▼

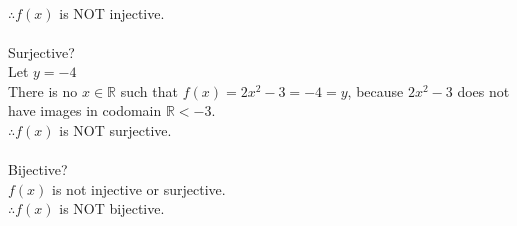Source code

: \documentclass{article}
\begin{document}
\begin{enumerate}
\begin{enumerate}
{\begin{align*}
\end{align*}
$\therefore f(x)$ is NOT injective.
\\\\Surjective?
\\Let $y=-4$
\\There is no $x\in\mathbb{R}$ such that $f(x)=2x^2-3=-4=y$, because $2x^2-3$ does not have images in codomain $\mathbb{R}<-3$.
\\$\therefore f(x)$ is NOT surjective.
\\\\Bijective?
\\$f(x)$ is not injective or surjective.
\\$\therefore f(x)$ is NOT bijective.
}\\
\end{enumerate}

\newpage


\end{enumerate}
\end{document}
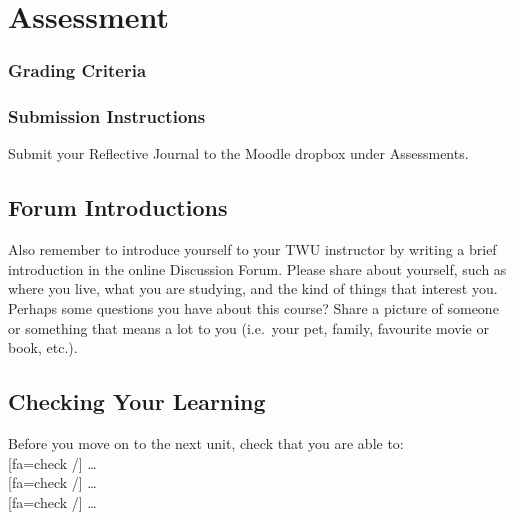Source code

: \documentclass[
]{book}
\begin{document}
\hypertarget{assessment-2}{%
\section*{Assessment}\label{assessment-2}}

\hypertarget{grading-criteria-2}{%
\subsubsection*{Grading Criteria}\label{grading-criteria-2}}

\hypertarget{submission-instructions-2}{%
\subsubsection*{Submission Instructions}\label{submission-instructions-2}}

Submit your Reflective Journal to the Moodle dropbox under Assessments.

\hypertarget{forum-introductions-2}{%
\subsection*{Forum Introductions}\label{forum-introductions-2}}

Also remember to introduce yourself to your TWU instructor by writing a brief introduction in the online Discussion Forum. Please share about yourself, such as where you live, what you are studying, and the kind of things that interest you. Perhaps some questions you have about this course? Share a picture of someone or something that means a lot to you (i.e.~your pet, family, favourite movie or book, etc.).

\hypertarget{checking-your-learning-2}{%
\subsection*{Checking Your Learning}\label{checking-your-learning-2}}

\begin{progress}
Before you move on to the next unit, check that you are able to:\\
{[}fa=check /{]} \ldots{}\\
{[}fa=check /{]} \ldots{}\\
{[}fa=check /{]} \ldots{}
\end{progress}
\end{document}
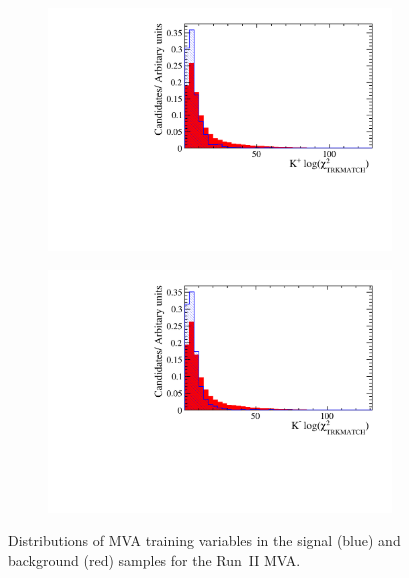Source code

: \begin{figure}[!h]
\begin{subfigure}[t]{0.22\textwidth}
      \includegraphics[width=1.0\textwidth]{figs/Selection/Phi_BDT_Var_Ds2KKPi_Phi_K0_TRACK_MatchCHI2.pdf}
   \end{subfigure}
   \begin{subfigure}[t]{0.22\textwidth}
      \centering
      \includegraphics[width=1.0\textwidth]{figs/Selection/Phi_BDT_Var_Ds2KKPi_Phi_K1_TRACK_MatchCHI2.pdf}
   \end{subfigure}
   \caption{Distributions of MVA training variables in the signal (blue) and background (red) samples for the Run~II \decay{\phiz}{\Kp\Km} MVA.}
   \label{fig:mvatrainingvariables_phi}   
\end{figure}



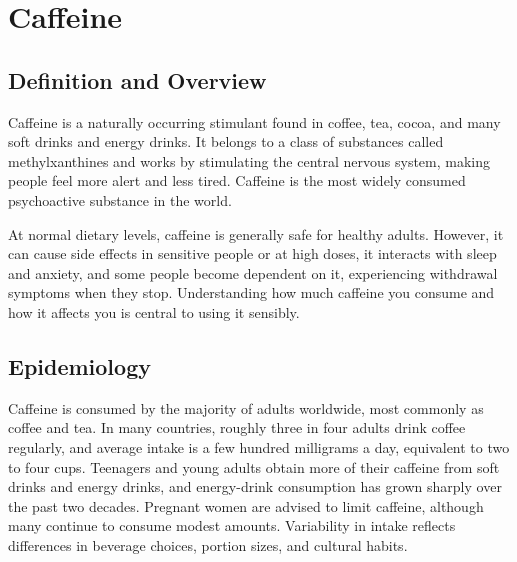 \chapter{Caffeine}

\section*{Definition and Overview}
Caffeine is a naturally occurring stimulant found in coffee, tea, cocoa, and many soft drinks and energy drinks. It belongs to a class of substances called methylxanthines and works by stimulating the central nervous system, making people feel more alert and less tired. Caffeine is the most widely consumed psychoactive substance in the world.

At normal dietary levels, caffeine is generally safe for healthy adults. However, it can cause side effects in sensitive people or at high doses, it interacts with sleep and anxiety, and some people become dependent on it, experiencing withdrawal symptoms when they stop. Understanding how much caffeine you consume and how it affects you is central to using it sensibly.

\section*{Epidemiology}
Caffeine is consumed by the majority of adults worldwide, most commonly as coffee and tea. In many countries, roughly three in four adults drink coffee regularly, and average intake is a few hundred milligrams a day, equivalent to two to four cups. Teenagers and young adults obtain more of their caffeine from soft drinks and energy drinks, and energy-drink consumption has grown sharply over the past two decades. Pregnant women are advised to limit caffeine, although many continue to consume modest amounts. Variability in intake reflects differences in beverage choices, portion sizes, and cultural habits.

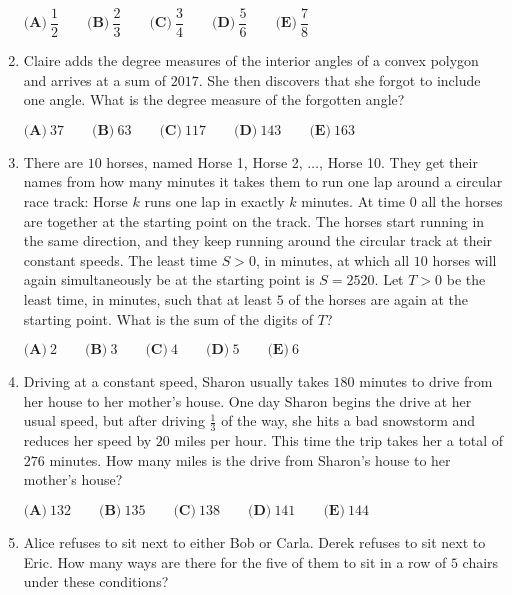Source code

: \documentclass{article}
\begin{document}
\begin{enumerate}[label=\arabic*., itemsep=0.5em]
\( \textbf{(A)}\ \dfrac{1}{2} \qquad\textbf{(B)}\ \dfrac{2}{3} \qquad\textbf{(C)}\ \dfrac{3}{4} \qquad\textbf{(D)}\ \dfrac{5}{6} \qquad\textbf{(E)}\ \dfrac{7}{8} \)\par \vspace{0.5em}\item Claire adds the degree measures of the interior angles of a convex polygon and arrives at a sum of \(2017\). She then discovers that she forgot to include one angle. What is the degree measure of the forgotten angle?

\(\textbf{(A)}\ 37\qquad\textbf{(B)}\ 63\qquad\textbf{(C)}\ 117\qquad\textbf{(D)}\ 143\qquad\textbf{(E)}\ 163\)\par \vspace{0.5em}\item There are \(10\) horses, named Horse 1, Horse 2, \(\ldots\), Horse 10. They get their names from how many minutes it takes them to run one lap around a circular race track: Horse \(k\) runs one lap in exactly \(k\) minutes. At time 0 all the horses are together at the starting point on the track. The horses start running in the same direction, and they keep running around the circular track at their constant speeds. The least time \(S > 0\), in minutes, at which all \(10\) horses will again simultaneously be at the starting point is \(S = 2520\). Let  \(T>0\) be the least time, in minutes, such that at least \(5\) of the horses are again at the starting point. What is the sum of the digits of  \(T\)?

\(\textbf{(A)}\ 2\qquad\textbf{(B)}\ 3\qquad\textbf{(C)}\ 4\qquad\textbf{(D)}\ 5\qquad\textbf{(E)}\ 6\)\par \vspace{0.5em}\item Driving at a constant speed, Sharon usually takes \(180\) minutes to drive from her house to her mother's house. One day Sharon begins the drive at her usual speed, but after driving \(\frac{1}{3}\) of the way, she hits a bad snowstorm and reduces her speed by \(20\) miles per hour. This time the trip takes her a total of \(276\) minutes. How many miles is the drive from Sharon's house to her mother's house?

\(\textbf{(A)}\ 132 \qquad\textbf{(B)}\ 135 \qquad\textbf{(C)}\ 138 \qquad\textbf{(D)}\ 141 \qquad\textbf{(E)}\ 144\)\par \vspace{0.5em}\item Alice refuses to sit next to either Bob or Carla. Derek refuses to sit next to Eric. How many ways are there for the five of them to sit in a row of \(5\) chairs under these conditions?


\end{enumerate}
\end{document}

▲

## [Brief]
The material above holds pictures; leave them out. Repeat exactly the lines from the one containing "of MVA training" through the one containing "Caffeine is a", and nothing else.

## [Result]
   \caption{Distributions of MVA training variables in the signal (blue) and background (red) samples for the Run~II \decay{\phiz}{\Kp\Km} MVA.}
   \label{fig:mvatrainingvariables_phi}   
\end{figure}



 \chapter{Caffeine}

\section*{Definition and Overview}
Caffeine is a naturally occurring stimulant found in coffee, tea, cocoa, and many soft drinks and energy drinks. It belongs to a class of substances called methylxanthines and works by stimulating the central nervous system, making people feel more alert and less tired. Caffeine is the most widely consumed psychoactive substance in the world.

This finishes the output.